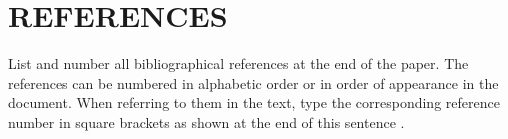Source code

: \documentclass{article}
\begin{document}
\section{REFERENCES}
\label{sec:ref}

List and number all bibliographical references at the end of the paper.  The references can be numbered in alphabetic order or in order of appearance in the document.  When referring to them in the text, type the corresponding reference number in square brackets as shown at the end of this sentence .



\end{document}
==========
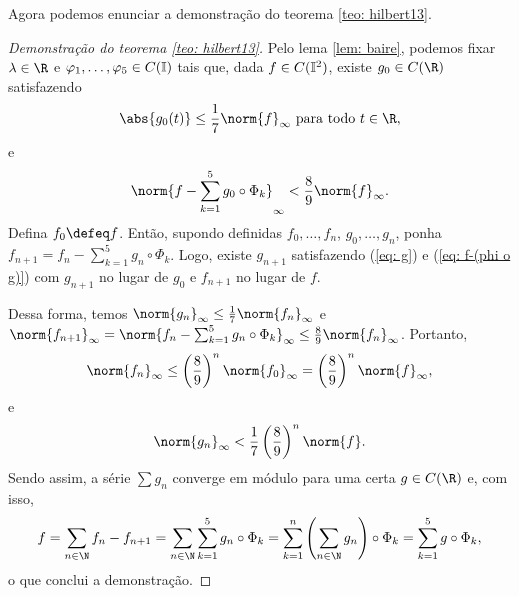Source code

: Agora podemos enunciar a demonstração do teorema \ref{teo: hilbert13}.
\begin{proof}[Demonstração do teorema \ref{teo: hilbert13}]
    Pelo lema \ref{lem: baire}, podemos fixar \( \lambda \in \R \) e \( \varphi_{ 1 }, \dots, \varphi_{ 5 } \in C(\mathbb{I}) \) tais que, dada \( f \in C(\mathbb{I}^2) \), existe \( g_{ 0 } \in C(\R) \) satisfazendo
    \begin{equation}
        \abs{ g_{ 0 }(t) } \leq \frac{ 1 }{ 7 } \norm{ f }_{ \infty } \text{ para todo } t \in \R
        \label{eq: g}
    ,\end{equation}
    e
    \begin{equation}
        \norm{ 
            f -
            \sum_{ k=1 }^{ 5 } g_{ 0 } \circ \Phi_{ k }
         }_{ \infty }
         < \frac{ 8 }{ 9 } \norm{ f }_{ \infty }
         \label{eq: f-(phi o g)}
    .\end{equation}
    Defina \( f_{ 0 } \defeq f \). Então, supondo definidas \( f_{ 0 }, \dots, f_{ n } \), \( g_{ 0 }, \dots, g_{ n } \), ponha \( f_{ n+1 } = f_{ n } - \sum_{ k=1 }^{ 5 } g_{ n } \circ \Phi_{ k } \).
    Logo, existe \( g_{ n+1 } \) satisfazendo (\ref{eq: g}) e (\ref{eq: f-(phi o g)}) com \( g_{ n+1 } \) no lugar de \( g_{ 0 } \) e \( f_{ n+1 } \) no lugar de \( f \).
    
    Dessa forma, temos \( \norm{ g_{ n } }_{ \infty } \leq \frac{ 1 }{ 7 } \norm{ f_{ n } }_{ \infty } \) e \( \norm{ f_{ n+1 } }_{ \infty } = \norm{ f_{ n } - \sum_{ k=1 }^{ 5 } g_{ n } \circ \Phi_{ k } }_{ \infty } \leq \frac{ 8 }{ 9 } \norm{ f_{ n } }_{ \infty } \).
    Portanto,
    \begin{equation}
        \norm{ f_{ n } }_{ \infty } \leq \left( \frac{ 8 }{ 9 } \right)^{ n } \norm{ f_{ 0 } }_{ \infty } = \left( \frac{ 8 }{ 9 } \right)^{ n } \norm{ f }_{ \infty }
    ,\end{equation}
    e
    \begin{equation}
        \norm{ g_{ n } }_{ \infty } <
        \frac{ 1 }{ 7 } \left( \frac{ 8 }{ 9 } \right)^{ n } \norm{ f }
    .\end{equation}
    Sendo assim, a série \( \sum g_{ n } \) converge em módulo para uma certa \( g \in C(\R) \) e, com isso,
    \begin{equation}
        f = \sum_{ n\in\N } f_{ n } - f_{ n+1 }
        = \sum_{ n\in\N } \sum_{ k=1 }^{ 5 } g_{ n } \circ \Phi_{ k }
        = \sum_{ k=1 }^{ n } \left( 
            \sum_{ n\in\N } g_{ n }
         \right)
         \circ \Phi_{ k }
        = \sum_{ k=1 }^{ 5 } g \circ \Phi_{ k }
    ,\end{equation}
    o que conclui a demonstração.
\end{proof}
==========
### Problem to solve
Each line in the entries above that includes the string "frac" should be extracted.

### Result of this exercise
        \abs{ g_{ 0 }(t) } \leq \frac{ 1 }{ 7 } \norm{ f }_{ \infty } \text{ para todo } t \in \R
         < \frac{ 8 }{ 9 } \norm{ f }_{ \infty }
    Dessa forma, temos \( \norm{ g_{ n } }_{ \infty } \leq \frac{ 1 }{ 7 } \norm{ f_{ n } }_{ \infty } \) e \( \norm{ f_{ n+1 } }_{ \infty } = \norm{ f_{ n } - \sum_{ k=1 }^{ 5 } g_{ n } \circ \Phi_{ k } }_{ \infty } \leq \frac{ 8 }{ 9 } \norm{ f_{ n } }_{ \infty } \).
        \norm{ f_{ n } }_{ \infty } \leq \left( \frac{ 8 }{ 9 } \right)^{ n } \norm{ f_{ 0 } }_{ \infty } = \left( \frac{ 8 }{ 9 } \right)^{ n } \norm{ f }_{ \infty }
        \frac{ 1 }{ 7 } \left( \frac{ 8 }{ 9 } \right)^{ n } \norm{ f }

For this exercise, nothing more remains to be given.